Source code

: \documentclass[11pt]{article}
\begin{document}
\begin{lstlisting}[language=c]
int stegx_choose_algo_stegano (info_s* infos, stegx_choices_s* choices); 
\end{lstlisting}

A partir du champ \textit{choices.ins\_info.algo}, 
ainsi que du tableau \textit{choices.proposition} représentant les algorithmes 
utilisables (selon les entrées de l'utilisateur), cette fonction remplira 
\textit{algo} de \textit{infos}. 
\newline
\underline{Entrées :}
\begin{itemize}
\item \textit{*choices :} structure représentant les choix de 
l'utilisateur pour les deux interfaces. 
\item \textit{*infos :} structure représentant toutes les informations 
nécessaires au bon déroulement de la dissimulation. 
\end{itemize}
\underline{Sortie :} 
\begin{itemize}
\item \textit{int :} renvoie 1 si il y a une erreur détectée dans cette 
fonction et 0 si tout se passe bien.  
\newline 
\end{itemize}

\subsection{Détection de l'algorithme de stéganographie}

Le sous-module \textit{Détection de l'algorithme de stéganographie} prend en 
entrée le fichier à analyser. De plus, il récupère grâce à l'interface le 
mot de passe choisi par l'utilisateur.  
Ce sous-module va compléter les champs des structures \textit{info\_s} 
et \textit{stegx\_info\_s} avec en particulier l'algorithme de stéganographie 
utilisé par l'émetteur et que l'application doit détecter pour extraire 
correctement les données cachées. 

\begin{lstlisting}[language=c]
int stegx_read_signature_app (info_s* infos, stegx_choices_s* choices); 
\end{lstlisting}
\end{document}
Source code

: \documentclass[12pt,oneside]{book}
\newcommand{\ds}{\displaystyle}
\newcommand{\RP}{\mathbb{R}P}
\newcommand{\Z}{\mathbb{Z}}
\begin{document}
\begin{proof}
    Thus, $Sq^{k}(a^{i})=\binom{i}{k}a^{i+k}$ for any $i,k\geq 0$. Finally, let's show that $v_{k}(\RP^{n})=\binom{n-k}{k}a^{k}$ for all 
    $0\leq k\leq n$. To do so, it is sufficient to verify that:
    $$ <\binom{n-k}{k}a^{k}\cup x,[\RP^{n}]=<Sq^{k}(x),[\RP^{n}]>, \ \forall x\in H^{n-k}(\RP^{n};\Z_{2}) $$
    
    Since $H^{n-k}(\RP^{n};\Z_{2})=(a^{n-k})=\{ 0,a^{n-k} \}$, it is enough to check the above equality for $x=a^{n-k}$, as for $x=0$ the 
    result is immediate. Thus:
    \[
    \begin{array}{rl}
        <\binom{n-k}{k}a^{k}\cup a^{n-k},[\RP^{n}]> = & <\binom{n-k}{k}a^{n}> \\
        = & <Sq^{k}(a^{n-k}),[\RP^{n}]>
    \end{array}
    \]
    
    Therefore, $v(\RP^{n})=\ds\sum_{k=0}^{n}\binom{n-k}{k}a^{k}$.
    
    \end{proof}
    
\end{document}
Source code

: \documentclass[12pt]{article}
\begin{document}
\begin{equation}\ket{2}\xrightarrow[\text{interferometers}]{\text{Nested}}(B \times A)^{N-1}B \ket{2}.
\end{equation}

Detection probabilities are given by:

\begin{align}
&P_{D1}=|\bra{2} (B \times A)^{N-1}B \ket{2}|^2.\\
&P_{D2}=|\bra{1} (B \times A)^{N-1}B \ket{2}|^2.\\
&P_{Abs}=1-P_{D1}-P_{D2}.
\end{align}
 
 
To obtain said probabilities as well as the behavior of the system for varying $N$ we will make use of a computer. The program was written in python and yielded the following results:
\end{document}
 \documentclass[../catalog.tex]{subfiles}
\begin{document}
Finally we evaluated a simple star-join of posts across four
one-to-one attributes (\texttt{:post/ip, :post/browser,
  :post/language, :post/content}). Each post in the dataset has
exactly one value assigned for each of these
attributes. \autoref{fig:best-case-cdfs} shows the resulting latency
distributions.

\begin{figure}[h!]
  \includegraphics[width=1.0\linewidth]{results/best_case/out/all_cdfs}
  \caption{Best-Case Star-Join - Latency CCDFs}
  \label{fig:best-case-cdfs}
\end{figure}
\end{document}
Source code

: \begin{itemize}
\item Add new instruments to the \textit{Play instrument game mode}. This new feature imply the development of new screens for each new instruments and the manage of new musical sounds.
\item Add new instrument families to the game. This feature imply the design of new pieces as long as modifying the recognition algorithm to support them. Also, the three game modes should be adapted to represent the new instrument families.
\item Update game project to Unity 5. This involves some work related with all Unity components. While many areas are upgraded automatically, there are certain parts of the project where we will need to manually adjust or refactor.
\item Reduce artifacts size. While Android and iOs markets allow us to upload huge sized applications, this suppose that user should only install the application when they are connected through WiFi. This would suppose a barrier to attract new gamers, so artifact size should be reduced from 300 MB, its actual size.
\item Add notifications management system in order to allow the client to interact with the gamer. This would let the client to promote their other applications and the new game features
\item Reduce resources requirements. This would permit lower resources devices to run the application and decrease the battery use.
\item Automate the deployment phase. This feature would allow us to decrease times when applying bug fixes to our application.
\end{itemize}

──────

For the word "article", go through the records and show each line that carries it.

Exercise output
: \documentclass[11pt]{article}
: \documentclass[12pt]{article}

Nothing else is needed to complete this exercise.